Print out the entries below with no edits.

━━━

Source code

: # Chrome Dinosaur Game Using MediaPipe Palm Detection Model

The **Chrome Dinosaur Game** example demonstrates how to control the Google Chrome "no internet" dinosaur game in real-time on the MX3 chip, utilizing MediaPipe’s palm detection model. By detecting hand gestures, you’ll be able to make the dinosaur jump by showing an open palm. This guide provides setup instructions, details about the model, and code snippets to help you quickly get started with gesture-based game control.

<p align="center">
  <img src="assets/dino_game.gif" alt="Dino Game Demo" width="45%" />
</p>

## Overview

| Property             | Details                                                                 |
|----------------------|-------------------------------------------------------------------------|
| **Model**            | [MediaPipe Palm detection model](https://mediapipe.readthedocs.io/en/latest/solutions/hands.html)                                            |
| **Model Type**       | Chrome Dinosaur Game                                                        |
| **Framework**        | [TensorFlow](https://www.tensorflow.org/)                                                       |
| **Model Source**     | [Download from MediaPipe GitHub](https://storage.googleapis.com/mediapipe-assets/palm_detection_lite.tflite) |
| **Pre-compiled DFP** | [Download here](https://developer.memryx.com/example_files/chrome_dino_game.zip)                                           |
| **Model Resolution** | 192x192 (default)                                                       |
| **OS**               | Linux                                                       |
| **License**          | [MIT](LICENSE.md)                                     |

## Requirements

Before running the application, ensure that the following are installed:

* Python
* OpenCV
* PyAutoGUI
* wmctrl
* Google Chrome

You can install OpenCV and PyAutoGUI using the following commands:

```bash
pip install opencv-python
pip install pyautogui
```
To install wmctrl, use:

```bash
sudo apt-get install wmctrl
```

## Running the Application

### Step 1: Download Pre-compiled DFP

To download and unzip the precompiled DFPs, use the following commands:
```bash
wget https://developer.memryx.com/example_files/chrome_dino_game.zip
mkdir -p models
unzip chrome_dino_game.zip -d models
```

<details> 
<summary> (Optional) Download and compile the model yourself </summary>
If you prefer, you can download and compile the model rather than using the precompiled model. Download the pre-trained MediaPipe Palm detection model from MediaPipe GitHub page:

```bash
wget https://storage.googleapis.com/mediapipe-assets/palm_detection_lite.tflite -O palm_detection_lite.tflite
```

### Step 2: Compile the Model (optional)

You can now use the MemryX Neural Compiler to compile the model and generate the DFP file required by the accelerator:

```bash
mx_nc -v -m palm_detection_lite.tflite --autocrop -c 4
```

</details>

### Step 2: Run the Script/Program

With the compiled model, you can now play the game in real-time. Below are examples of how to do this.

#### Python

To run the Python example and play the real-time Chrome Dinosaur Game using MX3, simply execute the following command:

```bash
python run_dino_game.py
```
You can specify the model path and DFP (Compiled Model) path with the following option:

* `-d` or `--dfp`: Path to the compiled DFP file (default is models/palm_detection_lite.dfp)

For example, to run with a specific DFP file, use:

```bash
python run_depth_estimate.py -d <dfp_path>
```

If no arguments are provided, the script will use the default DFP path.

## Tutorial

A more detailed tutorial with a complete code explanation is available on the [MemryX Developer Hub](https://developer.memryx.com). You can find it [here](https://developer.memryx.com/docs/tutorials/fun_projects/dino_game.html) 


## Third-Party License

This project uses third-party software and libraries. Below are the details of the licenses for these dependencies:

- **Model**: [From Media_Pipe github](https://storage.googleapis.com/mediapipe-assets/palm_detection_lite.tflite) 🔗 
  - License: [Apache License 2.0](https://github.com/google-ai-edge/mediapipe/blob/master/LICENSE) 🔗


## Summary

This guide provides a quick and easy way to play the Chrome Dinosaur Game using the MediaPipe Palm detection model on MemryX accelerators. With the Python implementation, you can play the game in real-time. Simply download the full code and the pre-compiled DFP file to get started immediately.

━━━

## Exercise result:
Source code

: # Chrome Dinosaur Game Using MediaPipe Palm Detection Model

The **Chrome Dinosaur Game** example demonstrates how to control the Google Chrome "no internet" dinosaur game in real-time on the MX3 chip, utilizing MediaPipe’s palm detection model. By detecting hand gestures, you’ll be able to make the dinosaur jump by showing an open palm. This guide provides setup instructions, details about the model, and code snippets to help you quickly get started with gesture-based game control.

<p align="center">
  <img src="assets/dino_game.gif" alt="Dino Game Demo" width="45%" />
</p>

## Overview

| Property             | Details                                                                 |
|----------------------|-------------------------------------------------------------------------|
| **Model**            | [MediaPipe Palm detection model](https://mediapipe.readthedocs.io/en/latest/solutions/hands.html)                                            |
| **Model Type**       | Chrome Dinosaur Game                                                        |
| **Framework**        | [TensorFlow](https://www.tensorflow.org/)                                                       |
| **Model Source**     | [Download from MediaPipe GitHub](https://storage.googleapis.com/mediapipe-assets/palm_detection_lite.tflite) |
| **Pre-compiled DFP** | [Download here](https://developer.memryx.com/example_files/chrome_dino_game.zip)                                           |
| **Model Resolution** | 192x192 (default)                                                       |
| **OS**               | Linux                                                       |
| **License**          | [MIT](LICENSE.md)                                     |

## Requirements

Before running the application, ensure that the following are installed:

* Python
* OpenCV
* PyAutoGUI
* wmctrl
* Google Chrome

You can install OpenCV and PyAutoGUI using the following commands:

```bash
pip install opencv-python
pip install pyautogui
```
To install wmctrl, use:

```bash
sudo apt-get install wmctrl
```

## Running the Application

### Step 1: Download Pre-compiled DFP

To download and unzip the precompiled DFPs, use the following commands:
```bash
wget https://developer.memryx.com/example_files/chrome_dino_game.zip
mkdir -p models
unzip chrome_dino_game.zip -d models
```

<details> 
<summary> (Optional) Download and compile the model yourself </summary>
If you prefer, you can download and compile the model rather than using the precompiled model. Download the pre-trained MediaPipe Palm detection model from MediaPipe GitHub page:

```bash
wget https://storage.googleapis.com/mediapipe-assets/palm_detection_lite.tflite -O palm_detection_lite.tflite
```

### Step 2: Compile the Model (optional)

You can now use the MemryX Neural Compiler to compile the model and generate the DFP file required by the accelerator:

```bash
mx_nc -v -m palm_detection_lite.tflite --autocrop -c 4
```

</details>

### Step 2: Run the Script/Program

With the compiled model, you can now play the game in real-time. Below are examples of how to do this.

#### Python

To run the Python example and play the real-time Chrome Dinosaur Game using MX3, simply execute the following command:

```bash
python run_dino_game.py
```
You can specify the model path and DFP (Compiled Model) path with the following option:

* `-d` or `--dfp`: Path to the compiled DFP file (default is models/palm_detection_lite.dfp)

For example, to run with a specific DFP file, use:

```bash
python run_depth_estimate.py -d <dfp_path>
```

If no arguments are provided, the script will use the default DFP path.

## Tutorial

A more detailed tutorial with a complete code explanation is available on the [MemryX Developer Hub](https://developer.memryx.com). You can find it [here](https://developer.memryx.com/docs/tutorials/fun_projects/dino_game.html) 


## Third-Party License

This project uses third-party software and libraries. Below are the details of the licenses for these dependencies:

- **Model**: [From Media_Pipe github](https://storage.googleapis.com/mediapipe-assets/palm_detection_lite.tflite) 🔗 
  - License: [Apache License 2.0](https://github.com/google-ai-edge/mediapipe/blob/master/LICENSE) 🔗


## Summary

This guide provides a quick and easy way to play the Chrome Dinosaur Game using the MediaPipe Palm detection model on MemryX accelerators. With the Python implementation, you can play the game in real-time. Simply download the full code and the pre-compiled DFP file to get started immediately.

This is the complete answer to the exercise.